L’unica risorsa che consente al Venezuela di far affluire dollari è il petrolio, le cui estrazioni sono scese a febbraio a meno di 1,6 milioni di barili al giorno, il dato più basso degli ultimi 35 anni circa, conseguenza dei bassi investimenti realizzati dall’industria negli ultimi anni e dell’assenza di valuta straniera con cui stringere adesso partnership per cercare di sostenere le estrazioni dai pozzi attivi e trivellare nuovi giacimenti. Il peggio, tuttavia, per la compagnia petrolifera statale PDVSA potrebbe arrivare, se è vero che alcuni segnali in arrivo dall’amministrazione Trump lascino presagire tempesta a Caracas.

In pochi giorni, il presidente americano ha cambiato due uomini-chiave della sua squadra di governo: il segretario di Stato e il consigliere alla Sicurezza Nazionale. Rex Tillerson, ex boss di Exxon, è stato sostituito dal capo della CIA, Mike Pompeo; il generale H.R. McMaster da John Bolton. Cosa hanno in comune Pompeo e Bolton? Sono due “falchi”, avendo idee di politica estera e sulla sicurezza ben più decise e forti dei predecessori. E nel mirino dei nuovi responsabili della politica estera e della sicurezza nazionale americana vi sarebbe, tra l’altro, proprio il Venezuela. Finora, Trump è stato convinto a non comminare la massima sanzione possibile contro Caracas, ossia l’embargo contro le sue esportazioni di petrolio o il blocco delle importazioni di petrolio venezuelano negli USA.

A questo punto, non si potrebbe più escludere niente.

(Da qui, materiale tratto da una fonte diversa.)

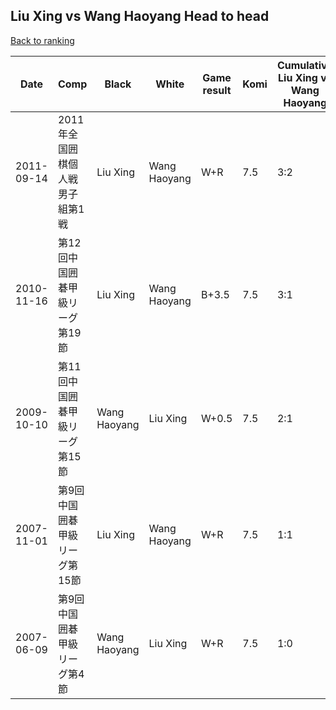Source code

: ## Liu Xing vs Wang Haoyang Head to head

[Back to ranking](../../index.md)




| **Date** | **Comp** | **Black** | **White** | **Game result** | **Komi** | **Cumulative Liu Xing vs Wang Haoyang** | **Liu Xing streak** | **Wang Haoyang streak** | 
| --- | --- | --- | --- | --- | --- | --- | --- | --- |
| 2011-09-14 | 2011年全国囲棋個人戦男子組第1戦 | Liu Xing | Wang Haoyang | W+R | 7.5 | 3:2 | 0 | 1 | 
| 2010-11-16 | 第12回中国囲碁甲級リーグ第19節 | Liu Xing | Wang Haoyang | B+3.5 | 7.5 | 3:1 | 2 | 0 | 
| 2009-10-10 | 第11回中国囲碁甲級リーグ第15節 | Wang Haoyang | Liu Xing | W+0.5 | 7.5 | 2:1 | 1 | 0 | 
| 2007-11-01 | 第9回中国囲碁甲級リーグ第15節 | Liu Xing | Wang Haoyang | W+R | 7.5 | 1:1 | 0 | 1 | 
| 2007-06-09 | 第9回中国囲碁甲級リーグ第4節 | Wang Haoyang | Liu Xing | W+R | 7.5 | 1:0 | 1 | 0 |




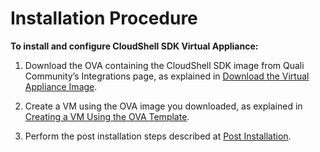 # Installation Procedure

**To install and configure CloudShell SDK Virtual Appliance:**

1. Download the OVA containing the CloudShell SDK image from Quali Community’s Integrations page, as explained in [Download the Virtual Appliance Image](./download-the-va-image.md).
2. Create a VM using the OVA image you downloaded, as explained in [Creating a VM Using the OVA Template](./create-vm-from-ova-template.md).

1. Perform the post installation steps described at [Post Installation](../../install-configure/cloudshell-sdk/installation-procedure/post-installation).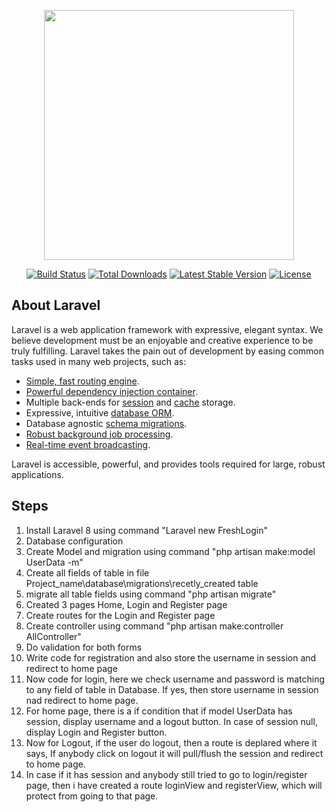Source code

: <p align="center"><a href="https://laravel.com" target="_blank"><img src="https://raw.githubusercontent.com/laravel/art/master/logo-lockup/5%20SVG/2%20CMYK/1%20Full%20Color/laravel-logolockup-cmyk-red.svg" width="400"></a></p>

<p align="center">
<a href="https://travis-ci.org/laravel/framework"><img src="https://travis-ci.org/laravel/framework.svg" alt="Build Status"></a>
<a href="https://packagist.org/packages/laravel/framework"><img src="https://img.shields.io/packagist/dt/laravel/framework" alt="Total Downloads"></a>
<a href="https://packagist.org/packages/laravel/framework"><img src="https://img.shields.io/packagist/v/laravel/framework" alt="Latest Stable Version"></a>
<a href="https://packagist.org/packages/laravel/framework"><img src="https://img.shields.io/packagist/l/laravel/framework" alt="License"></a>
</p>

## About Laravel

Laravel is a web application framework with expressive, elegant syntax. We believe development must be an enjoyable and creative experience to be truly fulfilling. Laravel takes the pain out of development by easing common tasks used in many web projects, such as:

- [Simple, fast routing engine](https://laravel.com/docs/routing).
- [Powerful dependency injection container](https://laravel.com/docs/container).
- Multiple back-ends for [session](https://laravel.com/docs/session) and [cache](https://laravel.com/docs/cache) storage.
- Expressive, intuitive [database ORM](https://laravel.com/docs/eloquent).
- Database agnostic [schema migrations](https://laravel.com/docs/migrations).
- [Robust background job processing](https://laravel.com/docs/queues).
- [Real-time event broadcasting](https://laravel.com/docs/broadcasting).

Laravel is accessible, powerful, and provides tools required for large, robust applications.

## Steps

1. Install Laravel 8 using command "Laravel new FreshLogin"
2. Database configuration
3. Create Model and migration using command "php artisan make:model UserData -m"
4. Create all fields of table in file Project_name\database\migrations\recetly_created table
5. migrate all table fields using command "php artisan migrate"
6. Created 3 pages Home, Login and Register page
7. Create routes for the Login and Register page
8. Create controller using command "php artisan make:controller AllController"
9. Do validation for both forms
10. Write code for registration and also store the username in session and redirect to home page
11. Now code for login, here we check username and password is matching to any field of table in Database. If yes, then store username in session nad redirect to home page.
12. For home page, there is a if condition that if model UserData has session, display username and a logout button. In case of session null, display Login and Register button.
13. Now for Logout, if the user do logout, then a route is deplared where it says, If anybody click on logout it will pull/flush the session and redirect to home page.
14. In case if it has session and anybody still tried to go to login/register page, then i have created a route loginView and registerView, which will protect from going to that page.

E si consideri che attualmente solo 800.000 barili al giorno generino entrate reali nelle casse della compagnia, visto che il resto è vincolato al pagamento dei debiti e alle forniture semi-gratuite di greggio agli alleati di Petrocaribe. In sostanza, basterebbe che l’America bloccasse le importazioni dal paese andino per mandarlo definitivamente KO e farne cadere il regime. Che i nuovi membri dell’amministrazione Trump spingeranno per agire in tal senso prima delle elezioni presidenziali (farsa) di maggio?